*** Data to use Section Begins ***
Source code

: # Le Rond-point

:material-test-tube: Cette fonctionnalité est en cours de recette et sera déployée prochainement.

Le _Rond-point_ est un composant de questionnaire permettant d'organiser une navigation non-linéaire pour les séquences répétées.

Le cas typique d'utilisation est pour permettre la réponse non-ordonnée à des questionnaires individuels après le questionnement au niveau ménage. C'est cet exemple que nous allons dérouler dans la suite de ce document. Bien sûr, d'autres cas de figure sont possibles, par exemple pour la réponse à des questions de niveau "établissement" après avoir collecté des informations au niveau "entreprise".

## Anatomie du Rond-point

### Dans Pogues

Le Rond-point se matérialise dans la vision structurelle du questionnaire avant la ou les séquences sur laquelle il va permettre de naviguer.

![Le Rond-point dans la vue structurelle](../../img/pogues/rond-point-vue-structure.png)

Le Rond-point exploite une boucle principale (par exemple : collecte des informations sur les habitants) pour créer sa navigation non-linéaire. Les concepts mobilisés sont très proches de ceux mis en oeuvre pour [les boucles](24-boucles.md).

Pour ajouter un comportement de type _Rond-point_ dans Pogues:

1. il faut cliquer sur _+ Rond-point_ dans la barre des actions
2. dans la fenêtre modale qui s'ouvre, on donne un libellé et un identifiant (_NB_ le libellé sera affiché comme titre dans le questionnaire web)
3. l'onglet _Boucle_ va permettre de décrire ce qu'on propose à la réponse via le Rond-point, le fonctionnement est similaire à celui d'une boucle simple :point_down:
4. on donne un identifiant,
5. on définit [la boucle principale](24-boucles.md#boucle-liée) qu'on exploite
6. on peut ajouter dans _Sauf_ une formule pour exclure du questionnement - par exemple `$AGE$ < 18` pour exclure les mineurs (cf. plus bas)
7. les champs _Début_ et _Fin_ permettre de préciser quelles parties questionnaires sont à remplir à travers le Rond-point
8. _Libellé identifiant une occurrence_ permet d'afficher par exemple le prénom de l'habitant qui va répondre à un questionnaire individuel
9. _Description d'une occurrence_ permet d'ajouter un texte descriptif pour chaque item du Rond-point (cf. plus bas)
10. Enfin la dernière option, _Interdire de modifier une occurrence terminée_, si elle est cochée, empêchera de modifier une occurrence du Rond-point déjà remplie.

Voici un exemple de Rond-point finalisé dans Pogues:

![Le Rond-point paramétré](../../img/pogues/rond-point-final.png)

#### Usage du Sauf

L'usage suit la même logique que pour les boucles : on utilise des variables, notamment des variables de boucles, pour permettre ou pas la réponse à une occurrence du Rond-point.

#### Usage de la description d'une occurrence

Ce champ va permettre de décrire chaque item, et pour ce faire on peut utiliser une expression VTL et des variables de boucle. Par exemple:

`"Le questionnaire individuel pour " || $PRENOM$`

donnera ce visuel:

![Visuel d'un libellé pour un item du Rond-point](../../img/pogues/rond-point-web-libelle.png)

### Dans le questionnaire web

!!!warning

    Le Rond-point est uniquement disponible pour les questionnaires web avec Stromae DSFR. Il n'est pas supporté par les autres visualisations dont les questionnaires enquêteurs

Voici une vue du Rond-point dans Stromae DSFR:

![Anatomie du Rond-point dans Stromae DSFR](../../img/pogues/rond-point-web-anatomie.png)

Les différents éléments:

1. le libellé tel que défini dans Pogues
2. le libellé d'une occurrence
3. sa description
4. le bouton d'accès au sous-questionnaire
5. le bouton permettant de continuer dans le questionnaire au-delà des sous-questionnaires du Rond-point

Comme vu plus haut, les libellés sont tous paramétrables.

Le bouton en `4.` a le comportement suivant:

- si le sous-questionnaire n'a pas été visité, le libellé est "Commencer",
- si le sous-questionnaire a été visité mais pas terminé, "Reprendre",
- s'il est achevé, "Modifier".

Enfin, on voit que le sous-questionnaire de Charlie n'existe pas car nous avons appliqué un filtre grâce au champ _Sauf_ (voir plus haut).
*** Data to use Section Ends ***
» **Problem**
All lines above that include the word "peut" must be copied into the answer.

» **Exercise output**
6. on peut ajouter dans _Sauf_ une formule pour exclure du questionnement - par exemple `$AGE$ < 18` pour exclure les mineurs (cf. plus bas)
Ce champ va permettre de décrire chaque item, et pour ce faire on peut utiliser une expression VTL et des variables de boucle. Par exemple:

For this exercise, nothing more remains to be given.